PayPal agrees to £5m fine for alleged US sanction violations
PayPal has agreed to pay the US government a £5m fine for allowing payments which allegedly violated sanctions against Iran, Cuba and Sudan, and had links to weapons of mass destruction.
The $7.7m (£5.1m, €7m) fine was the result of the US Treasury Department finding PayPal had failed to adequately screen and prevent transactions to users in the sanctioned countries.
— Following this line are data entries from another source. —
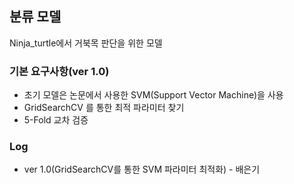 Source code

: ## 분류 모델
Ninja_turtle에서 거북목 판단을 위한 모델

### 기본 요구사항(ver 1.0) 
+ 초기 모델은 논문에서 사용한 SVM(Support Vector Machine)을 사용
+ GridSearchCV 를 통한 최적 파라미터 찾기
+ 5-Fold 교차 검증

### Log
+ ver 1.0(GridSearchCV를 통한 SVM 파라미터 최적화) - 배은기
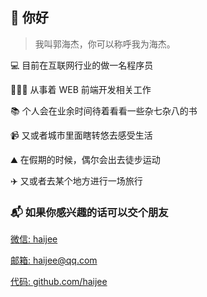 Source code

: <!DOCTYPE html>
<html lang="en" theme="light">
<head>
    <meta charset="UTF-8" />
    <meta http-equiv="X-UA-Compatible" content="IE=edge" />
    <meta name="viewport" content="width=device-width, initial-scale=1.0" />
    <link rel="icon" href="images/favicon.ico">
    <title>郭海杰</title>
</head>
<body></body>
</html>

## 👋 你好

> 我叫郭海杰，你可以称呼我为海杰。

💻 目前在互联网行业的做一名程序员

🧑🏻‍💻 从事着 WEB 前端开发相关工作

📚 个人会在业余时间待着看看一些杂七杂八的书

📹 又或者城市里面瞎转悠去感受生活

⛰️ 在假期的时候，偶尔会出去徒步运动

✈️ 又或者去某个地方进行一场旅行

### 📬 如果你感兴趣的话可以交个朋友

[微信: haijee](mailto:haijee@qq.com)

[邮箱: haijee@qq.com](mailto:haijee@qq.com)

[代码: github.com/haijee](https://github.com/haijee) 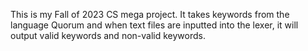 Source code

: This is my Fall of 2023 CS mega project. 
It takes keywords from the language Quorum and when text files are inputted into the lexer,
it will output valid keywords and non-valid keywords.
In response PayPal said it has now improved the real-time screening of payments.
The payments total 486 transactions between 2009 and 2013, and were worth almost $44,000. The Treasury Department said: "For several years up to and including 2013, PayPal failed to employ adequate screening technology and procedures to identify the potential involvement of U.S. sanctions targets in transactions that PayPal processed."
Under the terms of the settlement, PayPal did not admit or deny it had violated the sanctions.
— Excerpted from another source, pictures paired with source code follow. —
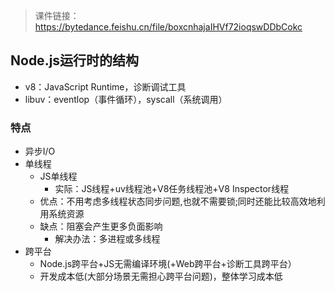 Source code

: >课件链接：https://bytedance.feishu.cn/file/boxcnhajaIHVf72ioqswDDbCokc
## Node.js运行时的结构

- v8：JavaScript Runtime，诊断调试工具
- libuv：eventlop（事件循环），syscall（系统调用）

### 特点

- 异步I/O
- 单线程
	- JS单线程
		- 实际：JS线程+uv线程池+V8任务线程池+V8 Inspector线程
	- 优点：不用考虑多线程状态同步问题,也就不需要锁;同时还能比较高效地利用系统资源
	- 缺点：阻塞会产生更多负面影响
		- 解决办法：多进程或多线程
- 跨平台
	- Node.js跨平台+JS无需编译环境(+Web跨平台+诊断工具跨平台）
	- 开发成本低(大部分场景无需担心跨平台问题)，整体学习成本低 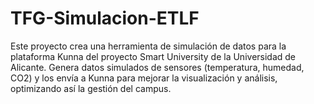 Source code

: # TFG-Simulacion-ETLF
Este proyecto crea una herramienta de simulación de datos para la plataforma Kunna del proyecto Smart University de la Universidad de Alicante. Genera datos simulados de sensores (temperatura, humedad, CO2) y los envía a Kunna para mejorar la visualización y análisis, optimizando así la gestión del campus.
The payments included $7,000 in transactions involving Kursad Zafer Cire, a Turkish man who has been on the US State Department's list of weapons of mass destruction proliferators since 2009. According to Treasury documents, PayPal processed 136 transactions totalling just over $7,000 to or from an account in Cire's name. The company said these transactions were not flagged because an automated filter was not "working properly."
Six months later, the filter successfully flagged up Cire's account, but a risk operations agent at PayPal "mistakenly believed that the system had generated the alert in order to confirm Cire's name and address [and] dismissed the alert without requesting or obtaining any additional information," the documents said. Between September and November 2009 this scenario happened a further four times because the initial alert had been dismissed.
PayPal said it had "voluntarily" reported certain dubious payments to the Treasury's Office of Foreign Assets Control (Ofac). Since then, the payments service has "taken additional steps to support compliance with Ofac regulations with the introduction of real-time screening of payments and improved processes," a spokesperson told the BBC.